▸ **Task brief**
Exact copy, pictures excluded: please retype every record below.

▸ **Collection entries**
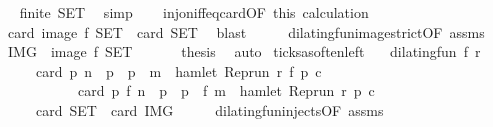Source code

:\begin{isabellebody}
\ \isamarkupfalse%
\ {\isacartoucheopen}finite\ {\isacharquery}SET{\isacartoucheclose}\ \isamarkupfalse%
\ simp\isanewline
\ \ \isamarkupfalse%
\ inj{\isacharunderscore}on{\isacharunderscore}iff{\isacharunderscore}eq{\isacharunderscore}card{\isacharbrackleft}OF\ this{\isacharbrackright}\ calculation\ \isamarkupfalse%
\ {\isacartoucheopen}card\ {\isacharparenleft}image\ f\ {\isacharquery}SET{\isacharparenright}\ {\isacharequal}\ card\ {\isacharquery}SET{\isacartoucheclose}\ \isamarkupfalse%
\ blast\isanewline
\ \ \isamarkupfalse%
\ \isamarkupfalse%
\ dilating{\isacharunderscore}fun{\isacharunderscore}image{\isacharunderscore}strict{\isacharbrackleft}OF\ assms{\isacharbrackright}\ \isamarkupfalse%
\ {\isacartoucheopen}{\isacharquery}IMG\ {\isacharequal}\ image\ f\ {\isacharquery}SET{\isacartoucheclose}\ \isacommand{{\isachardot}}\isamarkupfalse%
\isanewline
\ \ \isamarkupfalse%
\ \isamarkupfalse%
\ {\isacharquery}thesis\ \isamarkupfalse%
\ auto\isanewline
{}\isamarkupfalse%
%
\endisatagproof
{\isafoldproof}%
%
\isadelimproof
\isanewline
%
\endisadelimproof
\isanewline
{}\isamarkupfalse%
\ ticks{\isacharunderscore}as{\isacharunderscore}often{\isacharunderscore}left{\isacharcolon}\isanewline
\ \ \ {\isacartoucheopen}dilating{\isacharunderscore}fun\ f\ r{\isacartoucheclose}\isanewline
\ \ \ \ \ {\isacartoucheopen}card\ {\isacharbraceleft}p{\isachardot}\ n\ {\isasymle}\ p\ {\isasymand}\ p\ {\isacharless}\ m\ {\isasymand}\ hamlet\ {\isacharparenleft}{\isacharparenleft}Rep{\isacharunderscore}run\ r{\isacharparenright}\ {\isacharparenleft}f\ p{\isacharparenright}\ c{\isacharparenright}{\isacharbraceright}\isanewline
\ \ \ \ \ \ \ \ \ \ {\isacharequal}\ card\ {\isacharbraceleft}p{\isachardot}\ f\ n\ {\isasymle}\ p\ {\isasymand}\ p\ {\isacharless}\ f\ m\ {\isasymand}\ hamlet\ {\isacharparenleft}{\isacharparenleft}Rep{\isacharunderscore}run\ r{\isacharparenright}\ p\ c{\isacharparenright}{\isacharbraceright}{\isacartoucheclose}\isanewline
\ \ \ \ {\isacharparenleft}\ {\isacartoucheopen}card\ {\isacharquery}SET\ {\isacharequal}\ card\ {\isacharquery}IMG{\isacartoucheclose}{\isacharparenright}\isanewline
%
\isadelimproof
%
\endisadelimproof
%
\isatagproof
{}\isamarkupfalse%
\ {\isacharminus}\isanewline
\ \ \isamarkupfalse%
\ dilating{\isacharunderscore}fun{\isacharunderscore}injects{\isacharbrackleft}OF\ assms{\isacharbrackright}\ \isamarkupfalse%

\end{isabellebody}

▸ **Reply**
Source code

:\begin{isabellebody}
\ \isamarkupfalse%
\ {\isacartoucheopen}finite\ {\isacharquery}SET{\isacartoucheclose}\ \isamarkupfalse%
\ simp\isanewline
\ \ \isamarkupfalse%
\ inj{\isacharunderscore}on{\isacharunderscore}iff{\isacharunderscore}eq{\isacharunderscore}card{\isacharbrackleft}OF\ this{\isacharbrackright}\ calculation\ \isamarkupfalse%
\ {\isacartoucheopen}card\ {\isacharparenleft}image\ f\ {\isacharquery}SET{\isacharparenright}\ {\isacharequal}\ card\ {\isacharquery}SET{\isacartoucheclose}\ \isamarkupfalse%
\ blast\isanewline
\ \ \isamarkupfalse%
\ \isamarkupfalse%
\ dilating{\isacharunderscore}fun{\isacharunderscore}image{\isacharunderscore}strict{\isacharbrackleft}OF\ assms{\isacharbrackright}\ \isamarkupfalse%
\ {\isacartoucheopen}{\isacharquery}IMG\ {\isacharequal}\ image\ f\ {\isacharquery}SET{\isacartoucheclose}\ \isacommand{{\isachardot}}\isamarkupfalse%
\isanewline
\ \ \isamarkupfalse%
\ \isamarkupfalse%
\ {\isacharquery}thesis\ \isamarkupfalse%
\ auto\isanewline
{}\isamarkupfalse%
%
\endisatagproof
{\isafoldproof}%
%
\isadelimproof
\isanewline
%
\endisadelimproof
\isanewline
{}\isamarkupfalse%
\ ticks{\isacharunderscore}as{\isacharunderscore}often{\isacharunderscore}left{\isacharcolon}\isanewline
\ \ \ {\isacartoucheopen}dilating{\isacharunderscore}fun\ f\ r{\isacartoucheclose}\isanewline
\ \ \ \ \ {\isacartoucheopen}card\ {\isacharbraceleft}p{\isachardot}\ n\ {\isasymle}\ p\ {\isasymand}\ p\ {\isacharless}\ m\ {\isasymand}\ hamlet\ {\isacharparenleft}{\isacharparenleft}Rep{\isacharunderscore}run\ r{\isacharparenright}\ {\isacharparenleft}f\ p{\isacharparenright}\ c{\isacharparenright}{\isacharbraceright}\isanewline
\ \ \ \ \ \ \ \ \ \ {\isacharequal}\ card\ {\isacharbraceleft}p{\isachardot}\ f\ n\ {\isasymle}\ p\ {\isasymand}\ p\ {\isacharless}\ f\ m\ {\isasymand}\ hamlet\ {\isacharparenleft}{\isacharparenleft}Rep{\isacharunderscore}run\ r{\isacharparenright}\ p\ c{\isacharparenright}{\isacharbraceright}{\isacartoucheclose}\isanewline
\ \ \ \ {\isacharparenleft}\ {\isacartoucheopen}card\ {\isacharquery}SET\ {\isacharequal}\ card\ {\isacharquery}IMG{\isacartoucheclose}{\isacharparenright}\isanewline
%
\isadelimproof
%
\endisadelimproof
%
\isatagproof
{}\isamarkupfalse%
\ {\isacharminus}\isanewline
\ \ \isamarkupfalse%
\ dilating{\isacharunderscore}fun{\isacharunderscore}injects{\isacharbrackleft}OF\ assms{\isacharbrackright}\ \isamarkupfalse%

\end{isabellebody}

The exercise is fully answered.